Exercise instructions. Word for word, restate the lines that run from the line containing "Внутри функции задается" to the last line of the records below.

Dataset extract.

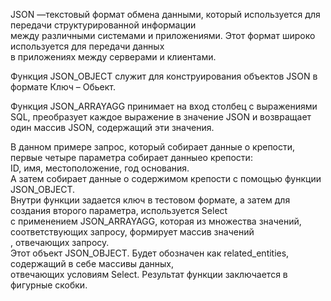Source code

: JSON —текстовый формат обмена данными, который используется для передачи структурированной информации  
между различными системами и приложениями. Этот формат широко используется для передачи данных  
в приложениях между серверами и клиентами.   
  
Функция JSON_OBJECT служит для конструирования объектов JSON в формате  Ключ – Обьект.  
   
Функция JSON_ARRAYAGG принимает на вход столбец с выражениями SQL, преобразует каждое выражение в значение JSON
и возвращает один массив JSON, содержащий эти значения.  
  
В данном примере запрос, который собирает данные о крепости, первые четыре параметра собирает данныео крепости:   
ID, имя, местоположение, год основания.   
А затем собирает данные о содержимом крепости с помощью функции JSON_OBJECT.    
Внутри функции задается ключ в тестовом формате, а затем для создания второго параметра, используется Select   
с применением JSON_ARRAYAGG, которая из множества значений, соответствующих запросу, формирует массив значений  
, отвечающих запросу.   
Этот объект JSON_OBJECT. Будет обозначен как related_entities, содержащий в себе массивы данных,    
отвечающих условиям Select. Результат функции заключается в фигурные скобки.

Result of this task.
Внутри функции задается ключ в тестовом формате, а затем для создания второго параметра, используется Select   
с применением JSON_ARRAYAGG, которая из множества значений, соответствующих запросу, формирует массив значений  
, отвечающих запросу.   
Этот объект JSON_OBJECT. Будет обозначен как related_entities, содержащий в себе массивы данных,    
отвечающих условиям Select. Результат функции заключается в фигурные скобки.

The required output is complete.